The most important thing is that we've never had any recognition of trans lives at this level -- by actually listening to people tell their stories, listening to expert testimony, and being invited to tell stories directly to elected officials.[...]I'm hoping that what Congress will understand from these hearings is wrapped up in my last line of my testimony, which is that I'm there to help affirm that transgender and transsexual people, including me, are equally human and deserve to be treated like other people. I think seeing us as human beings will be a big step. And seeing that we deserve rights in our lives that only reflects what everyone else has will be fair and equitable.

That's really not much to ask. Fair and equitable treatment. But, it doesn't exist.

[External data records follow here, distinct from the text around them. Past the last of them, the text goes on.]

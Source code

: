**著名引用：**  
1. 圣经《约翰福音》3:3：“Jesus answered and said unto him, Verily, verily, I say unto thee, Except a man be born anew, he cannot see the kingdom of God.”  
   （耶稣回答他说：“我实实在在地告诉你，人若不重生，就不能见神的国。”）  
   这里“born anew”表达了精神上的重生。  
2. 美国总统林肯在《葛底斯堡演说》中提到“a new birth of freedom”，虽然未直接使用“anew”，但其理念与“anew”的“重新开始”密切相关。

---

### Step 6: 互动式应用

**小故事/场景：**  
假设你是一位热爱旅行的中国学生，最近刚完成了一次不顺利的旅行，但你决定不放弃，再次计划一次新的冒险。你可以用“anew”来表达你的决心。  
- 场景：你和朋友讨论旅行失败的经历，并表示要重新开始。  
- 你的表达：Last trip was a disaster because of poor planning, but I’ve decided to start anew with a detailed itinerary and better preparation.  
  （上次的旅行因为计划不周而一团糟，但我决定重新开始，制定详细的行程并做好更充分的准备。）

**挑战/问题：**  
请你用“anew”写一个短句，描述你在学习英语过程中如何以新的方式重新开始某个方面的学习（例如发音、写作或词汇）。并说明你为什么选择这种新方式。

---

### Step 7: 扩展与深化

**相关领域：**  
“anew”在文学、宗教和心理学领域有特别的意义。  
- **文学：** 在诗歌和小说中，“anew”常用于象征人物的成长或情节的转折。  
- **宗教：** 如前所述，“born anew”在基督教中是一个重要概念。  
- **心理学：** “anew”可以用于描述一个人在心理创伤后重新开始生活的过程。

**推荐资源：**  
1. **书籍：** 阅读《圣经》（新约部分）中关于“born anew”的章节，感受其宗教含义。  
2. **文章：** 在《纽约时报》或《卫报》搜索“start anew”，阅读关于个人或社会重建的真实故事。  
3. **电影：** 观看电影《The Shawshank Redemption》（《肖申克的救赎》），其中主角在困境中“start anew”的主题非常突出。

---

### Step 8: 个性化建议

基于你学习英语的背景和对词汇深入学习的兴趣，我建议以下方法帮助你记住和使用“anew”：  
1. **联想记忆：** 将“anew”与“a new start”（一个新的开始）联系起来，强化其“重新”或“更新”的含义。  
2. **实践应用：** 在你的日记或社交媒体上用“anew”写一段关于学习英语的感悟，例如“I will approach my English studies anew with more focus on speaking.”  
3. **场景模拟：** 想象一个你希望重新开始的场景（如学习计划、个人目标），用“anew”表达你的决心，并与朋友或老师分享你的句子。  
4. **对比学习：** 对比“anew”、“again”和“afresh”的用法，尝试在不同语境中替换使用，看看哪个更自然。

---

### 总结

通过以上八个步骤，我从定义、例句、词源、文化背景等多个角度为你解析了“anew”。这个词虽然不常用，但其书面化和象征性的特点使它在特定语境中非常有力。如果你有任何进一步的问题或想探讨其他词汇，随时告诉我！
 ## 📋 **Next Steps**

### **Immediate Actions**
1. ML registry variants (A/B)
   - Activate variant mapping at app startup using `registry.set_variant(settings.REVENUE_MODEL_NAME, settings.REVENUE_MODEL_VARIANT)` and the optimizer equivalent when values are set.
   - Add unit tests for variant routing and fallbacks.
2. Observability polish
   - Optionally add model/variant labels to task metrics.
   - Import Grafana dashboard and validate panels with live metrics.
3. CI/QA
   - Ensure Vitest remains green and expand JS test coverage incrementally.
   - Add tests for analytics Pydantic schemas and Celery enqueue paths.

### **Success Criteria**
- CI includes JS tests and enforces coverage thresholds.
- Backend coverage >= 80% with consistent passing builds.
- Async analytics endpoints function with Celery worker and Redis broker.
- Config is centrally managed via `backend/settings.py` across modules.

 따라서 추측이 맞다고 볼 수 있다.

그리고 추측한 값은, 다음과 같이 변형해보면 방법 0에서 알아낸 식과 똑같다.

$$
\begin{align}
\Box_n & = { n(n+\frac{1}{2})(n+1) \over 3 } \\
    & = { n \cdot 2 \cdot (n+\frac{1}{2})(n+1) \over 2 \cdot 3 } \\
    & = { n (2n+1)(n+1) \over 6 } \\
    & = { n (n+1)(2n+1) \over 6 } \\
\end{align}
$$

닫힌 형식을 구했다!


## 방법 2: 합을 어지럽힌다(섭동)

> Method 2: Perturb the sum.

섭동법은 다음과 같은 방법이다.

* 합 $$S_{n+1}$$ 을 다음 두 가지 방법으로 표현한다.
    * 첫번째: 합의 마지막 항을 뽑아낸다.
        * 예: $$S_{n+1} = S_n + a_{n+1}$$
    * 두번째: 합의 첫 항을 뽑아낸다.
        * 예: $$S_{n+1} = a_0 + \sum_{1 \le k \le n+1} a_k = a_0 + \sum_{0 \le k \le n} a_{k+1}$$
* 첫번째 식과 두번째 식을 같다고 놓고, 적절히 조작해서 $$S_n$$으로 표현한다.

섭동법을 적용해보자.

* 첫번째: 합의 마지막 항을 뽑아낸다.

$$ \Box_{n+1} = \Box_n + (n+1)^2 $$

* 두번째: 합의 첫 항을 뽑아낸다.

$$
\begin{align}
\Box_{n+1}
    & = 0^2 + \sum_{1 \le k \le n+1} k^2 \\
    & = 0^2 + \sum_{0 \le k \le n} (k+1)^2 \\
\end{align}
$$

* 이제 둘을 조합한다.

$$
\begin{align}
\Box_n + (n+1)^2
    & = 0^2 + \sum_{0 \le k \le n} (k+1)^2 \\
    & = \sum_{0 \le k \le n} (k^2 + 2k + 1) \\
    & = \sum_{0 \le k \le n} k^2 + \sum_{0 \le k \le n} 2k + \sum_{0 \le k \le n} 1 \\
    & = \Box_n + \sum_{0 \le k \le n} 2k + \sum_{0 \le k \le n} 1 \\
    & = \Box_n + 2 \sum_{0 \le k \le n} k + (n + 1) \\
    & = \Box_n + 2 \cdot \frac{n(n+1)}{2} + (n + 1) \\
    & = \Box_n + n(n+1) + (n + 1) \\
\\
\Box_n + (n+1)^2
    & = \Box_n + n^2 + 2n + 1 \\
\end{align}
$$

As President of the Human Rights Campaign, I travel around the country meeting people from the GLBT community. I have heard firsthand too many stories from transgender people who have lost their jobs because of a combination of their employer's fear, ignorance and bigotry. Some are of highly skilled professionals who, though qualified and competent in their positions, suddenly become expendable when they announce the intent to live as the people they truly are.
I meet people from every walk of life -- doctors and lawyers, plumbers and bus drivers. Many are also parents and spouses, whose efforts to find secure, fulfilling employment are also a struggle to provide for their families. The time when we as a nation can tolerate arbitrary discrimination against any group of people has long since passed. That any hardworking transgender American should be denied the ability to contribute to the national economy and support his or her family is simply unacceptable.

There is some progress, particularly in corporate America, where HRC's Workplace Project has taken the leading in working with corporate America in implementing policies for transgender workplace inclusion -- from discrimination and benefits policies to internal practices that reflect how gender is expressed and integrated in the workplace.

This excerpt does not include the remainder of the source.